More than 80% of congressional districts are decided in the primary because the districts lean so heavily in favor of one party or the other. But a much smaller percentage of voters cast ballots in those races: “So we have a rule of the minority, not the majority,” he said.

It’s yet another aspect of elections in the U.S. that sets the country apart. In most states, a partisan legislature draws the legislative and congressional districts and can do so in a way that ensures it will hold onto, and perhaps expand, its power.

The U.S. is “pretty close to the only democracy in the world” that has the participants of the government controlling the redistricting process and making the rules, said Michael Miller, a political scientist who specializes in democratization at George Washington University. “For a huge swath of our country, it’s still parties picking what’s best for the current party in control.”

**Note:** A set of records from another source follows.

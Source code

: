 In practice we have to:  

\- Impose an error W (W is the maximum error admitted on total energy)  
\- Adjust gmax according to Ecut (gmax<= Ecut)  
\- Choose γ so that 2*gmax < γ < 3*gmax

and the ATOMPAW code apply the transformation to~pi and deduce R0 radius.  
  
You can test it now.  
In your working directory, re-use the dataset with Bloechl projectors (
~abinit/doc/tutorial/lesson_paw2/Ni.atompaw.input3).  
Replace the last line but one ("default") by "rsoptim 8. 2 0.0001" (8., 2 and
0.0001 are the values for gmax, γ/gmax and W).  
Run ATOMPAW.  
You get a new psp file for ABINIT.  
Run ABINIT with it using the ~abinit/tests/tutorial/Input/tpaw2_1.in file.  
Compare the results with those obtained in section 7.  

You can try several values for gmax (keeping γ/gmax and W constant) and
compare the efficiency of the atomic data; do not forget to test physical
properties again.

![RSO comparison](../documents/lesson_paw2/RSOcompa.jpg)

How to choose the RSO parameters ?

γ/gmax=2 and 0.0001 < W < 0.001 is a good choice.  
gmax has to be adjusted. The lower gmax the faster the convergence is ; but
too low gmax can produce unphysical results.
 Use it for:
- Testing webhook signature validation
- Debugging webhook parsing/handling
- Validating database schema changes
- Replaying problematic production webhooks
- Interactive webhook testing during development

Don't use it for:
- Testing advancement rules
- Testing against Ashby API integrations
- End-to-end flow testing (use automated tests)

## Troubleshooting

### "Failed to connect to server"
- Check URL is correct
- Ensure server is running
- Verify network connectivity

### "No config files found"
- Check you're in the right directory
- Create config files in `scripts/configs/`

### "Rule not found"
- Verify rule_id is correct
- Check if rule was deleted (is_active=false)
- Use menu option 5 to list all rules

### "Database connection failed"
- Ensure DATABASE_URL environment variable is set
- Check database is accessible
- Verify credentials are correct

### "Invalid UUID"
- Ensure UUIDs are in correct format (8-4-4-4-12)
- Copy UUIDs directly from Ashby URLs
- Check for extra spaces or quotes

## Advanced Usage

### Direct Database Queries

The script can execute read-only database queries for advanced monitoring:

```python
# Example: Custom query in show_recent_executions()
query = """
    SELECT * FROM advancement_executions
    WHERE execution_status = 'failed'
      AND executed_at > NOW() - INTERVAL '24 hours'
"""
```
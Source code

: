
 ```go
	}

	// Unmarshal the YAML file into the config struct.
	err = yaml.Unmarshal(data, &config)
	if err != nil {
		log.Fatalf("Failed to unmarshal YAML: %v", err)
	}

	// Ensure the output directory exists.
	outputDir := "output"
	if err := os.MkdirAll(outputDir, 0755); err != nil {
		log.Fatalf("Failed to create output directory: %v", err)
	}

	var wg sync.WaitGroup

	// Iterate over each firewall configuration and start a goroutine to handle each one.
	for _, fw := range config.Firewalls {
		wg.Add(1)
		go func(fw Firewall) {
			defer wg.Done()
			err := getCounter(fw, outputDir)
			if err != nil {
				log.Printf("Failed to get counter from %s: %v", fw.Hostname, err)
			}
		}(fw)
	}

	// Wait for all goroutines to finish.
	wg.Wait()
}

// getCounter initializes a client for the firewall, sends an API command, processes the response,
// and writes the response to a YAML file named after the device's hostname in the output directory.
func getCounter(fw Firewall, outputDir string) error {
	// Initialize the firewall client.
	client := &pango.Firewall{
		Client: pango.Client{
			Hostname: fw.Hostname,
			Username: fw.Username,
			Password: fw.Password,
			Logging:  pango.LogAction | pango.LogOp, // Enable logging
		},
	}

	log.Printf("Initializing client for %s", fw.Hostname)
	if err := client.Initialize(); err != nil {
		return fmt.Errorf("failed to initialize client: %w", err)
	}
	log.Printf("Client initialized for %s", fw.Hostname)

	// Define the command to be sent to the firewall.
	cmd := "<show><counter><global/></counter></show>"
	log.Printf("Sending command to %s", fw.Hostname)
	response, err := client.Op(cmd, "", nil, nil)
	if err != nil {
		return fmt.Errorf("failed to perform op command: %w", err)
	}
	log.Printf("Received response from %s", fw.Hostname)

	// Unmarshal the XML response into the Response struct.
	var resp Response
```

What several experts said they find most striking about the U.S. compared to some other democracies is that the right to vote is not enshrined in the Constitution.

The amendments make it illegal to deny specific groups the right to vote, “but there is no provision in the Constitution that gives you the right to vote generally, other than the anti-discrimination provisions,” said Paul Smith, vice president of the Campaign Legal Center.

What is there is “not the same as saying every citizen has the right to vote and to participate in a free and fair electoral process. If I could wave a wand, I would start there,” said Nathan Stock, associate director of the Carter Center’s Conflict Resolution Program. “That lack of a codified right allows for a lot of other mechanisms, voter suppression, all kinds of issues that at this point are fairly unique to American democracy.”

Other concerns include the hyper partisanship prevalent in the country’s politics and the stagnant nature of the government. The Economist Intelligence Unit’s Democracy Index, which ranks 167 countries and territories on measures such as political culture and political participation, lists the U.S. as a flawed democracy in its 2023 report.

The report warned that if Biden faces Trump again in the general election “a country that was once a beacon of democracy is likely to slide deeper into division and disenchantment.”

There is one notable bright spot. Despite hurdles to voting and a selection process for presidential candidates that can exclude much of the country, Miller, of George Washington University, said the actual administration of elections is “exceptional in the United States.”

That is despite years of attacks from Trump, who falsely blames his loss in 2020 on widespread voter fraud and whose drumbeat of election lies has persuaded a majority of Republicans to believe Biden was not elected legitimately.

“Despite the growing distrust of the system because of extreme partisanship, there’s really no evidence of any real fraud occurring,” he said, noting the dedicated professionals running the systems.

“Even well-established democracies have much higher degrees of errors or even some degrees of violence,” he said. “We don’t really have that — so far, anyway.”